### TASK TO COMPLETE
Will you give every entry again exactly as it stands?

.....

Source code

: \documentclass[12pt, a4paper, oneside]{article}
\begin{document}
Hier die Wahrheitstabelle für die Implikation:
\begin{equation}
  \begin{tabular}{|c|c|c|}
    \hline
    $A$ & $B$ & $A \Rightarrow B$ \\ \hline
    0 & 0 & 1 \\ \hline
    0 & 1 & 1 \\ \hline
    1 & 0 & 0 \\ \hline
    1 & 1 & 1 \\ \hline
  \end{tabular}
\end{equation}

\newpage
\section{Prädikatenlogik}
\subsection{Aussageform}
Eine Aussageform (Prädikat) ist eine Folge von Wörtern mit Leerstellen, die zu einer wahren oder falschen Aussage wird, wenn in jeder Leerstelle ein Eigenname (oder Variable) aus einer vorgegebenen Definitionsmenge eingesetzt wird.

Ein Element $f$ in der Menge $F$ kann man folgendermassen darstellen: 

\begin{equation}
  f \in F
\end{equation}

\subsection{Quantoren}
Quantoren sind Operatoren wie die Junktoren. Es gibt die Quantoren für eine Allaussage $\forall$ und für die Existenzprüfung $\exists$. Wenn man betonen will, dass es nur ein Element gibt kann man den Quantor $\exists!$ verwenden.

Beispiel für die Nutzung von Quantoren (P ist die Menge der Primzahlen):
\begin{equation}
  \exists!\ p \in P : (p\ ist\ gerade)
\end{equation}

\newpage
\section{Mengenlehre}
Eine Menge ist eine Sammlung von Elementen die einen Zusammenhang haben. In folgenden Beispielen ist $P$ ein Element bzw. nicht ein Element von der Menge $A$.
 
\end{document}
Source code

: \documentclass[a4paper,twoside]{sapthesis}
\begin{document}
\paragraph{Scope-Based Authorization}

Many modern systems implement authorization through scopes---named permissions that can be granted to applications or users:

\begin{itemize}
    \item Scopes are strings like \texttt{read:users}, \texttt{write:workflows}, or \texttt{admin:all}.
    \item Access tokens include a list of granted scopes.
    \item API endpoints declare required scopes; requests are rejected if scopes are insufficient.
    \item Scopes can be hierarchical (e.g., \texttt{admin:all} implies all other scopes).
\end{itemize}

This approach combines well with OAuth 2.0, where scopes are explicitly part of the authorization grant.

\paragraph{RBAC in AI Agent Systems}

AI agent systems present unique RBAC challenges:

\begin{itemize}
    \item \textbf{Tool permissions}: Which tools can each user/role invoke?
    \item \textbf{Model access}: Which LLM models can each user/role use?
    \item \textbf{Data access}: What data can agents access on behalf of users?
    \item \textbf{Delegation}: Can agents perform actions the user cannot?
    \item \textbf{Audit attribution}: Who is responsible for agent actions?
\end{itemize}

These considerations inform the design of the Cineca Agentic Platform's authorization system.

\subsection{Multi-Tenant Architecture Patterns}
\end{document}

.....

### RESPONSE BOX
Source code

: \documentclass[12pt, a4paper, oneside]{article}
\begin{document}
Hier die Wahrheitstabelle für die Implikation:
\begin{equation}
  \begin{tabular}{|c|c|c|}
    \hline
    $A$ & $B$ & $A \Rightarrow B$ \\ \hline
    0 & 0 & 1 \\ \hline
    0 & 1 & 1 \\ \hline
    1 & 0 & 0 \\ \hline
    1 & 1 & 1 \\ \hline
  \end{tabular}
\end{equation}

\newpage
\section{Prädikatenlogik}
\subsection{Aussageform}
Eine Aussageform (Prädikat) ist eine Folge von Wörtern mit Leerstellen, die zu einer wahren oder falschen Aussage wird, wenn in jeder Leerstelle ein Eigenname (oder Variable) aus einer vorgegebenen Definitionsmenge eingesetzt wird.

Ein Element $f$ in der Menge $F$ kann man folgendermassen darstellen: 

\begin{equation}
  f \in F
\end{equation}

\subsection{Quantoren}
Quantoren sind Operatoren wie die Junktoren. Es gibt die Quantoren für eine Allaussage $\forall$ und für die Existenzprüfung $\exists$. Wenn man betonen will, dass es nur ein Element gibt kann man den Quantor $\exists!$ verwenden.

Beispiel für die Nutzung von Quantoren (P ist die Menge der Primzahlen):
\begin{equation}
  \exists!\ p \in P : (p\ ist\ gerade)
\end{equation}

\newpage
\section{Mengenlehre}
Eine Menge ist eine Sammlung von Elementen die einen Zusammenhang haben. In folgenden Beispielen ist $P$ ein Element bzw. nicht ein Element von der Menge $A$.
 
\end{document}
Source code

: \documentclass[a4paper,twoside]{sapthesis}
\begin{document}
\paragraph{Scope-Based Authorization}

Many modern systems implement authorization through scopes---named permissions that can be granted to applications or users:

\begin{itemize}
    \item Scopes are strings like \texttt{read:users}, \texttt{write:workflows}, or \texttt{admin:all}.
    \item Access tokens include a list of granted scopes.
    \item API endpoints declare required scopes; requests are rejected if scopes are insufficient.
    \item Scopes can be hierarchical (e.g., \texttt{admin:all} implies all other scopes).
\end{itemize}

This approach combines well with OAuth 2.0, where scopes are explicitly part of the authorization grant.

\paragraph{RBAC in AI Agent Systems}

AI agent systems present unique RBAC challenges:

\begin{itemize}
    \item \textbf{Tool permissions}: Which tools can each user/role invoke?
    \item \textbf{Model access}: Which LLM models can each user/role use?
    \item \textbf{Data access}: What data can agents access on behalf of users?
    \item \textbf{Delegation}: Can agents perform actions the user cannot?
    \item \textbf{Audit attribution}: Who is responsible for agent actions?
\end{itemize}

These considerations inform the design of the Cineca Agentic Platform's authorization system.

\subsection{Multi-Tenant Architecture Patterns}
\end{document}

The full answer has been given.